[Stored data entries]
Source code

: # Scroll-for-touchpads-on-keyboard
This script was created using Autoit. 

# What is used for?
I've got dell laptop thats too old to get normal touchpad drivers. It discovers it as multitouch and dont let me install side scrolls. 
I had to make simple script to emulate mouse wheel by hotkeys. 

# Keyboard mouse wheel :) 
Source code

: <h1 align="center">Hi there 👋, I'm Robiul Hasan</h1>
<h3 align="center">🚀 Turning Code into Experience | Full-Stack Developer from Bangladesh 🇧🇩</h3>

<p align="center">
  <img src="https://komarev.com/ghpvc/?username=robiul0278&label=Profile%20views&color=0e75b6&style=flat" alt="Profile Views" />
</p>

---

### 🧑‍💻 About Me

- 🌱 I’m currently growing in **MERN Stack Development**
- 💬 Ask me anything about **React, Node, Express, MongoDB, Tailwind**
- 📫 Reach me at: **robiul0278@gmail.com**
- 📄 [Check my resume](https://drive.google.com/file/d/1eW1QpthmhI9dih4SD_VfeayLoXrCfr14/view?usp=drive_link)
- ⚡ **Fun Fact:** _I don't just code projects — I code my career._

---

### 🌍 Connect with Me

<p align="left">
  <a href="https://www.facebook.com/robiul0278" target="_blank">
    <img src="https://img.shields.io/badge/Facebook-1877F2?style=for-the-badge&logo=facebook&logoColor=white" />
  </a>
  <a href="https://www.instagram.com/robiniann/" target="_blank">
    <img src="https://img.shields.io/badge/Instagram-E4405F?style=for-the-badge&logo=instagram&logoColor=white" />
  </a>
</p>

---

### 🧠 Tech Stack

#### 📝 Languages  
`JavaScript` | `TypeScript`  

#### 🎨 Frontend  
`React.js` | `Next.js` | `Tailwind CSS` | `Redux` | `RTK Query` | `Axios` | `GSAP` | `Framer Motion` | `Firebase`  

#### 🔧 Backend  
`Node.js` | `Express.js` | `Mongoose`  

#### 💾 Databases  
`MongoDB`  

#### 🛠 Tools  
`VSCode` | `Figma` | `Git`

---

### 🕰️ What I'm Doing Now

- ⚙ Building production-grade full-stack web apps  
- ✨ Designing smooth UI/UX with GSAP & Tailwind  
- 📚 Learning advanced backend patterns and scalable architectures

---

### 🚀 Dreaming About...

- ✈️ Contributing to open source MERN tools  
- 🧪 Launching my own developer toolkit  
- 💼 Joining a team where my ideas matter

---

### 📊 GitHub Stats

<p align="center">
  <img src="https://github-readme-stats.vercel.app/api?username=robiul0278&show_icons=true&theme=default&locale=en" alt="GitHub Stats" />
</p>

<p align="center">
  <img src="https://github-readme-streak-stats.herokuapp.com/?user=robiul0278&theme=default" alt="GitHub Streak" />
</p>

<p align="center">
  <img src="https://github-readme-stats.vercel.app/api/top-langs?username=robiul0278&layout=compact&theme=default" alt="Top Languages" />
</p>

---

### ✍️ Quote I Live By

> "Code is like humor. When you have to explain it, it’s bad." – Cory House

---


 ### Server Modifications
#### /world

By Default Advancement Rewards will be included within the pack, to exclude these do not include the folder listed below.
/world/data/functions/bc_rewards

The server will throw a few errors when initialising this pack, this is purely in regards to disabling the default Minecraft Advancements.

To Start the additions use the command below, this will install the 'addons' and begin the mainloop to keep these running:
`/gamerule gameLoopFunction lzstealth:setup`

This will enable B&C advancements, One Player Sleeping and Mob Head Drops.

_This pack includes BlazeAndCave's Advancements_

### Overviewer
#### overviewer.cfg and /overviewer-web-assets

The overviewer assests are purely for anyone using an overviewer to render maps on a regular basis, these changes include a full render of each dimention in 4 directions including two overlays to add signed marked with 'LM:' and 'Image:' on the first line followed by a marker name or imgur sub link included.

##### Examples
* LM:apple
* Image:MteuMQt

#### Activity:
Would you reproduce, word for word, the lines from the one holding "### 📊 GitHub Stats" through the final line of the entries, both included?

#### Your solution:
### 📊 GitHub Stats

<p align="center">
  <img src="https://github-readme-stats.vercel.app/api?username=robiul0278&show_icons=true&theme=default&locale=en" alt="GitHub Stats" />
</p>

<p align="center">
  <img src="https://github-readme-streak-stats.herokuapp.com/?user=robiul0278&theme=default" alt="GitHub Streak" />
</p>

<p align="center">
  <img src="https://github-readme-stats.vercel.app/api/top-langs?username=robiul0278&layout=compact&theme=default" alt="Top Languages" />
</p>

---

### ✍️ Quote I Live By

> "Code is like humor. When you have to explain it, it’s bad." – Cory House

---


 ### Server Modifications
#### /world

By Default Advancement Rewards will be included within the pack, to exclude these do not include the folder listed below.
/world/data/functions/bc_rewards

The server will throw a few errors when initialising this pack, this is purely in regards to disabling the default Minecraft Advancements.

To Start the additions use the command below, this will install the 'addons' and begin the mainloop to keep these running:
`/gamerule gameLoopFunction lzstealth:setup`

This will enable B&C advancements, One Player Sleeping and Mob Head Drops.

_This pack includes BlazeAndCave's Advancements_

### Overviewer
#### overviewer.cfg and /overviewer-web-assets

The overviewer assests are purely for anyone using an overviewer to render maps on a regular basis, these changes include a full render of each dimention in 4 directions including two overlays to add signed marked with 'LM:' and 'Image:' on the first line followed by a marker name or imgur sub link included.

##### Examples
* LM:apple
* Image:MteuMQt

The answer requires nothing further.